Read the records below and report each line in which "your" occurs.

Material for this task below:

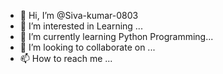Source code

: - 👋 Hi, I’m @Siva-kumar-0803
- 👀 I’m interested in Learning ...
- 🌱 I’m currently learning Python Programming...
- 💞️ I’m looking to collaborate on ...
- 📫 How to reach me ...

<!---
Siva-kumar-0803/Siva-kumar-0803 is a ✨ special ✨ repository because its `README.md` (this file) appears on your GitHub profile.
You can click the Preview link to take a look at your changes.
--->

End of Material for this task.

> Answer to the problem:
Siva-kumar-0803/Siva-kumar-0803 is a ✨ special ✨ repository because its `README.md` (this file) appears on your GitHub profile.
You can click the Preview link to take a look at your changes.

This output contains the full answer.